Items from a dataset
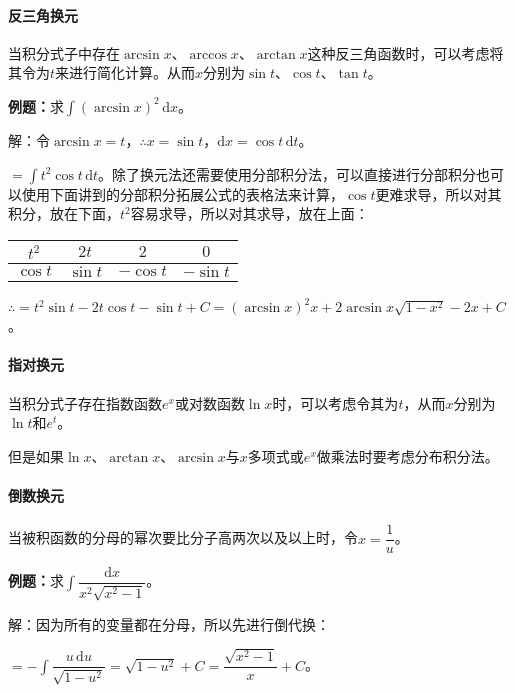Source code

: \documentclass[UTF8, 12pt]{ctexart}
\begin{document}
\paragraph{反三角换元} \leavevmode \medskip

当积分式子中存在$\arcsin x$、$\arccos x$、$\arctan x$这种反三角函数时，可以考虑将其令为$t$来进行简化计算。从而$x$分别为$\sin t$、$\cos t$、$\tan t$。

\textbf{例题：}求$\int(\arcsin x)^2\,\textrm{d}x$。

解：令$\arcsin x=t$，$\therefore x=\sin t$，$\textrm{d}x=\cos t\,\textrm{d}t$。

$=\int t^2\cos t\,\textrm{d}t$。除了换元法还需要使用分部积分法，可以直接进行分部积分也可以使用下面讲到的分部积分拓展公式的表格法来计算，$\cos t$更难求导，所以对其积分，放在下面，$t^2$容易求导，所以对其求导，放在上面：\medskip

\begin{tabular}{|c|c|c|c|}
    \hline
    $t^2$ & $2t$ & $2$ & $0$ \\ \hline
    $\cos t$ & $\sin t$ & $-\cos t$ & $-\sin t$ \\
    \hline
\end{tabular} \medskip

$\therefore=t^2\sin t-2t\cos t-\sin t+C=(\arcsin x)^2x+2\arcsin x\sqrt{1-x^2}-2x+C$。

\paragraph{指对换元} \leavevmode \medskip

当积分式子存在指数函数$e^x$或对数函数$\ln x$时，可以考虑令其为$t$，从而$x$分别为$\ln t$和$e^t$。

但是如果$\ln x$、$\arctan x$、$\arcsin x$与$x$多项式或$e^x$做乘法时要考虑分布积分法。

\paragraph{倒数换元} \leavevmode \medskip

当被积函数的分母的幂次要比分子高两次以及以上时，令$x=\dfrac{1}{u}$。

\textbf{例题：}求$\displaystyle{\int\dfrac{\textrm{d}x}{x^2\sqrt{x^2-1}}}$。\medskip

解：因为所有的变量都在分母，所以先进行倒代换：\medskip

$=-\displaystyle{\int\dfrac{u\,\textrm{d}u}{\sqrt{1-u^2}}}=\sqrt{1-u^2}+C=\dfrac{\sqrt{x^2-1}}{x}+C$。
\end{document}

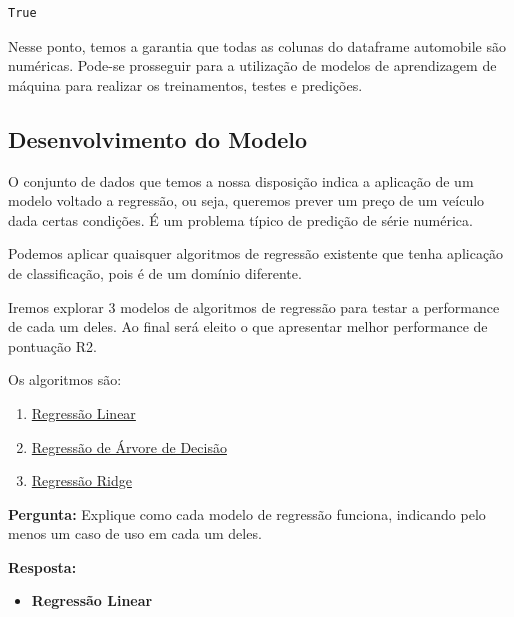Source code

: \documentclass[11pt]{article}
\providecommand{\tightlist}{%
      \setlength{\itemsep}{0pt}\setlength{\parskip}{0pt}}
\begin{document}
    \begin{Verbatim}[commandchars=\\\{\}]
True

    \end{Verbatim}

    Nesse ponto, temos a garantia que todas as colunas do dataframe
automobile são numéricas. Pode-se prosseguir para a utilização de
modelos de aprendizagem de máquina para realizar os treinamentos, testes
e predições.

    \subsection{Desenvolvimento do Modelo}\label{desenvolvimento-do-modelo}

    O conjunto de dados que temos a nossa disposição indica a aplicação de
um modelo voltado a regressão, ou seja, queremos prever um preço de um
veículo dada certas condições. É um problema típico de predição de série
numérica.

Podemos aplicar quaisquer algoritmos de regressão existente que tenha
aplicação de classificação, pois é de um domínio diferente.

Iremos explorar 3 modelos de algoritmos de regressão para testar a
performance de cada um deles. Ao final será eleito o que apresentar
melhor performance de pontuação R2.

Os algoritmos são:

\begin{enumerate}
\def\labelenumi{\arabic{enumi}.}
\tightlist
\item
  \href{http://scikit-learn.org/stable/auto_examples/linear_model/plot_ols.html}{Regressão
  Linear}
\item
  \href{http://scikit-learn.org/stable/modules/generated/sklearn.tree.DecisionTreeRegressor.html}{Regressão
  de Árvore de Decisão}
\item
  \href{http://scikit-learn.org/stable/modules/linear_model.html\#ridge-regression}{Regressão
  Ridge}
\end{enumerate}

    \textbf{Pergunta:} Explique como cada modelo de regressão funciona,
indicando pelo menos um caso de uso em cada um deles.

\textbf{Resposta:}

\begin{itemize}
\tightlist
\item
  \textbf{Regressão Linear}
\end{itemize}
\end{document}
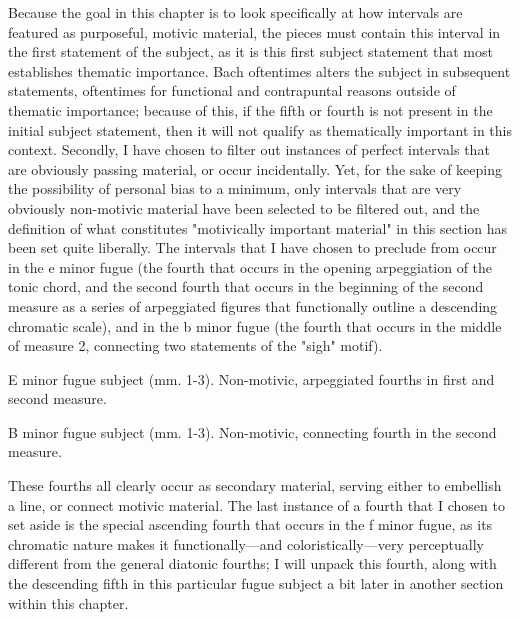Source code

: Because the goal in this chapter is to look specifically at how
intervals are featured as purposeful, motivic material, the pieces must
contain this interval in the first statement of the subject, as it is
this first subject statement that most establishes thematic importance.
Bach oftentimes alters the subject in subsequent statements, oftentimes
for functional and contrapuntal reasons outside of thematic importance;
because of this, if the fifth or fourth is not present in the initial
subject statement, then it will not qualify as thematically important in
this context. Secondly, I have chosen to filter out instances of perfect
intervals that are obviously passing material, or occur incidentally.
Yet, for the sake of keeping the possibility of personal bias to a
minimum, only intervals that are very obviously non-motivic material
have been selected to be filtered out, and the definition of what
constitutes "motivically important material" in this section has been
set quite liberally. The intervals that I have chosen to preclude from
occur in the e minor fugue (the fourth that occurs in the opening
arpeggiation of the tonic chord, and the second fourth that occurs in
the beginning of the second measure as a series of arpeggiated figures
that functionally outline a descending chromatic scale), and in the b
minor fugue (the fourth that occurs in the middle of measure 2,
connecting two statements of the "sigh" motif).



\begin{Example}[H]
\vspace{1.5em}
    \centering
    \caption[E minor fugue subject (mm. 1-3). ]{ E minor fugue subject (mm. 1-3). Non-motivic, arpeggiated fourths in first and second measure.}
\end{Example}    


\begin{Example}[H]
\vspace{1.5em}
    \centering
    \caption[B minor fugue subject (mm. 1-3). ]{ B minor fugue subject (mm. 1-3). Non-motivic, connecting fourth in the second measure.}
\end{Example}    
    These fourths all clearly occur as secondary material, serving either to
embellish a line, or connect motivic material. The last instance of a
fourth that I chosen to set aside is the special ascending fourth that
occurs in the f minor fugue, as its chromatic nature makes it
functionally---and coloristically---very perceptually different
from the general diatonic fourths; I will unpack this fourth, along with
the descending fifth in this particular fugue subject a bit later in
another section within this chapter.



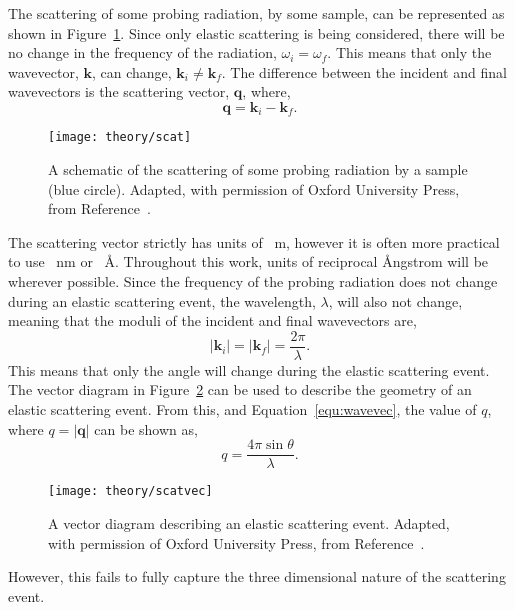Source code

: The scattering of some probing radiation, by some sample, can be represented as shown in Figure~\ref{fig:scat}.
Since only elastic scattering is being considered, there will be no change in the frequency of the radiation, $\omega_i = \omega_f$.
This means that only the wavevector, $\mathbf{k}$, can change, $\mathbf{k}_i\neq \mathbf{k}_f$.
The difference between the incident and final wavevectors is the scattering vector, $\mathbf{q}$, where,
%
\begin{equation}
    \mathbf{q} = \mathbf{k}_i - \mathbf{k}_f.
\end{equation}
%
%
\begin{figure}
    \centering
    \texttt{[image: theory/scat]}
    \caption{A schematic of the scattering of some probing radiation by a sample (blue circle). Adapted, with permission of Oxford University Press\textsuperscript{\textcopyright}, from Reference~\cite{sivia_elementary_2011}.}
    \label{fig:scat}
\end{figure}
%
The scattering vector strictly has units of \si{\per\meter}, however it is often more practical to use \si{\per\nano\meter} or \si{\per\angstrom}.
Throughout this work, units of reciprocal \AA ngstrom will be wherever possible.
Since the frequency of the probing radiation does not change during an elastic scattering event, the wavelength, $\lambda$, will also not change, meaning that the moduli of the incident and final wavevectors are,
%
\begin{equation}
    |\mathbf{k}_i| = |\mathbf{k}_f|=\frac{2\pi}{\lambda}.
    \label{equ:wavevec}
\end{equation}
%
This means that only the angle will change during the elastic scattering event.
The vector diagram in Figure~\ref{fig:scatvec} can be used to describe the geometry of an elastic scattering event.
From this, and Equation~\ref{equ:wavevec}, the value of $q$, where $q = |\mathbf{q}|$ can be shown as,
%
\begin{equation}
    q = \frac{4\pi\sin{\theta}}{\lambda}.
    \label{equ:theq}
\end{equation}
%
%
\begin{figure}
    \centering
    \texttt{[image: theory/scatvec]}
    \caption{A vector diagram describing an elastic scattering event. Adapted, with permission of Oxford University Press\textsuperscript{\textcopyright}, from Reference~\cite{sivia_elementary_2011}.}
    \label{fig:scatvec}
\end{figure}
%
However, this fails to fully capture the three dimensional nature of the scattering event.

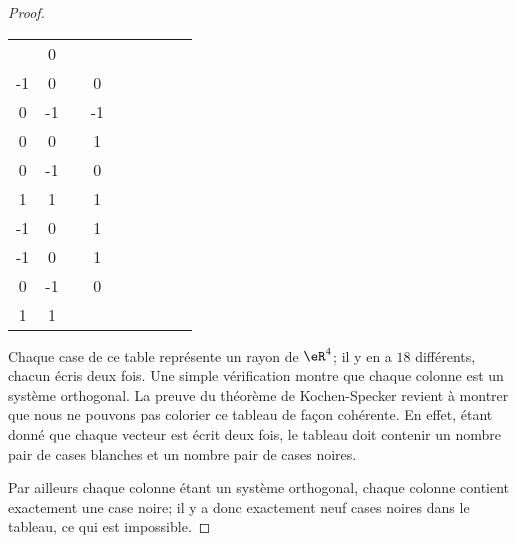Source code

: \begin{proof}
\begin{tabular}{c|c|c|c|c|c|c|c|c}
\begin{matrix}
			1  & 0 \\
			-1 & 0
		\end{matrix}\)
		 &
		\( \begin{matrix}
			1 & 0  \\
			0 & -1
		\end{matrix}\)
		 &
		\( \begin{matrix}
			1 & -1 \\
			0 & 0
		\end{matrix}\)
		 &
		\( \begin{matrix}
			0 & 1  \\
			0 & -1
		\end{matrix}\)
		 &
		\( \begin{matrix}
			0 & 0 \\
			1 & 1
		\end{matrix}\)
		 &
		\( \begin{matrix}
			0  & 1 \\
			-1 & 0
		\end{matrix}\)
		 &
		\( \begin{matrix}
			0  & 1 \\
			-1 & 0
		\end{matrix}\)
		 &
		\( \begin{matrix}
			0 & 1  \\
			0 & -1
		\end{matrix}\)
		 &
		\( \begin{matrix}
			0 & 0 \\
			1 & 1
		\end{matrix}\) \\
		\hline
	\end{tabular}

	Chaque case de ce table représente un rayon de \( \eR^4\); il y en a \( 18\) différents, chacun écris deux fois. Une simple vérification montre que chaque colonne est un système orthogonal. La preuve du théorème de Kochen-Specker revient à montrer que nous ne pouvons pas colorier ce tableau de façon cohérente. En effet, étant donné que chaque vecteur est écrit deux fois, le tableau doit contenir un nombre pair de cases blanches et un nombre pair de cases noires.

	Par ailleurs chaque colonne étant un système orthogonal, chaque colonne contient exactement une case noire; il y a donc exactement neuf cases noires dans le tableau, ce qui est impossible.

\end{proof}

Problem: Lines of the data above that include the string "modelos" must each be copied.

Solution:
modelos de aprendizagem de máquina para realizar os treinamentos, testes
Iremos explorar 3 modelos de algoritmos de regressão para testar a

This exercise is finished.